* Task directions
What you return must be the exact lines of the material below, from the first through the one that has "-------[0] Một số", with no pictures and, please, nothing else.

● ● ● ● ●

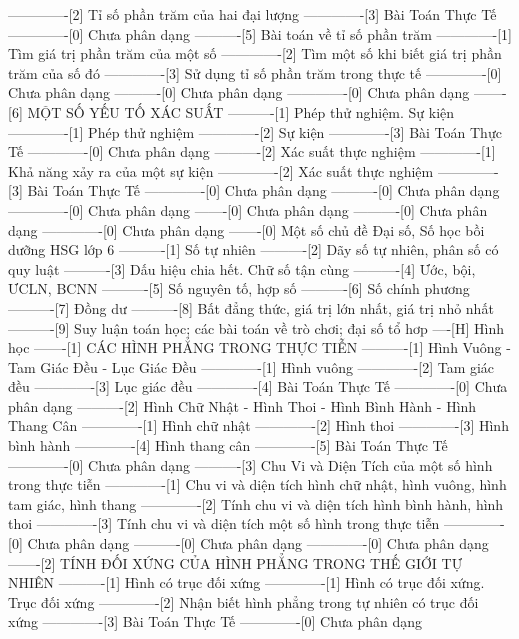 -------------[2] Tỉ số phần trăm của hai đại lượng
-------------[3] Bài Toán Thực Tế
-------------[0] Chưa phân dạng
----------[5] Bài toán về tỉ số phần trăm
-------------[1] Tìm giá trị phần trăm của một số
-------------[2] Tìm một số khi biết giá trị phần trăm của số đó
-------------[3] Sử dụng tỉ số phần trăm trong thực tế
-------------[0] Chưa phân dạng
----------[0] Chưa phân dạng
-------------[0] Chưa phân dạng
-------[6] MỘT SỐ YẾU TỐ XÁC SUẤT
----------[1] Phép thử nghiệm. Sự kiện
-------------[1] Phép thử nghiệm
-------------[2] Sự kiện
-------------[3] Bài Toán Thực Tế
-------------[0] Chưa phân dạng
----------[2] Xác suất thực nghiệm
-------------[1] Khả năng xảy ra của một sự kiện
-------------[2] Xác suất thực nghiệm
-------------[3] Bài Toán Thực Tế
-------------[0] Chưa phân dạng
----------[0] Chưa phân dạng
-------------[0] Chưa phân dạng
-------[0] Chưa phân dạng
----------[0] Chưa phân dạng
-------------[0] Chưa phân dạng
-------[0] Một số chủ đề Đại số, Số học bồi dưỡng HSG lớp 6
----------[1] Số tự nhiên
----------[2] Dãy số tự nhiên, phân số có quy luật
----------[3] Dấu hiệu chia hết. Chữ số tận cùng
----------[4] Ước, bội, ƯCLN, BCNN
----------[5] Số nguyên tố, hợp số
----------[6] Số chính phương
----------[7] Đồng dư
----------[8] Bất đẳng thức, giá trị lớn nhất, giá trị nhỏ nhất
----------[9] Suy luận toán học; các bài toán về trò chơi; đại số tổ hơp
----[H] Hình học
-------[1] CÁC HÌNH PHẲNG TRONG THỰC TIỄN
----------[1] Hình Vuông - Tam Giác Đều - Lục Giác Đều
-------------[1] Hình vuông
-------------[2] Tam giác đều
-------------[3] Lục giác đều
-------------[4] Bài Toán Thực Tế
-------------[0] Chưa phân dạng
----------[2] Hình Chữ Nhật - Hình Thoi - Hình Bình Hành - Hình Thang Cân
-------------[1] Hình chữ nhật
-------------[2] Hình thoi
-------------[3] Hình bình hành
-------------[4] Hình thang cân
-------------[5] Bài Toán Thực Tế
-------------[0] Chưa phân dạng
----------[3] Chu Vi và Diện Tích của một số hình trong thực tiễn
-------------[1] Chu vi và diện tích hình chữ nhật, hình vuông, hình tam giác, hình thang
-------------[2] Tính chu vi và diện tích hình bình hành, hình thoi
-------------[3] Tính chu vi và diện tích một số hình trong thực tiễn
-------------[0] Chưa phân dạng
----------[0] Chưa phân dạng
-------------[0] Chưa phân dạng
-------[2] TÍNH ĐỐI XỨNG CỦA HÌNH PHẲNG TRONG THẾ GIỚI TỰ NHIÊN
----------[1] Hình có trục đối xứng
-------------[1] Hình có trục đối xứng. Trục đối xứng
-------------[2] Nhận biết hình phẳng trong tự nhiên có trục đối xứng
-------------[3] Bài Toán Thực Tế
-------------[0] Chưa phân dạng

● ● ● ● ●

* Output for this exercise
 -------------[2] Tỉ số phần trăm của hai đại lượng
-------------[3] Bài Toán Thực Tế
-------------[0] Chưa phân dạng
----------[5] Bài toán về tỉ số phần trăm
-------------[1] Tìm giá trị phần trăm của một số
-------------[2] Tìm một số khi biết giá trị phần trăm của số đó
-------------[3] Sử dụng tỉ số phần trăm trong thực tế
-------------[0] Chưa phân dạng
----------[0] Chưa phân dạng
-------------[0] Chưa phân dạng
-------[6] MỘT SỐ YẾU TỐ XÁC SUẤT
----------[1] Phép thử nghiệm. Sự kiện
-------------[1] Phép thử nghiệm
-------------[2] Sự kiện
-------------[3] Bài Toán Thực Tế
-------------[0] Chưa phân dạng
----------[2] Xác suất thực nghiệm
-------------[1] Khả năng xảy ra của một sự kiện
-------------[2] Xác suất thực nghiệm
-------------[3] Bài Toán Thực Tế
-------------[0] Chưa phân dạng
----------[0] Chưa phân dạng
-------------[0] Chưa phân dạng
-------[0] Chưa phân dạng
----------[0] Chưa phân dạng
-------------[0] Chưa phân dạng
-------[0] Một số chủ đề Đại số, Số học bồi dưỡng HSG lớp 6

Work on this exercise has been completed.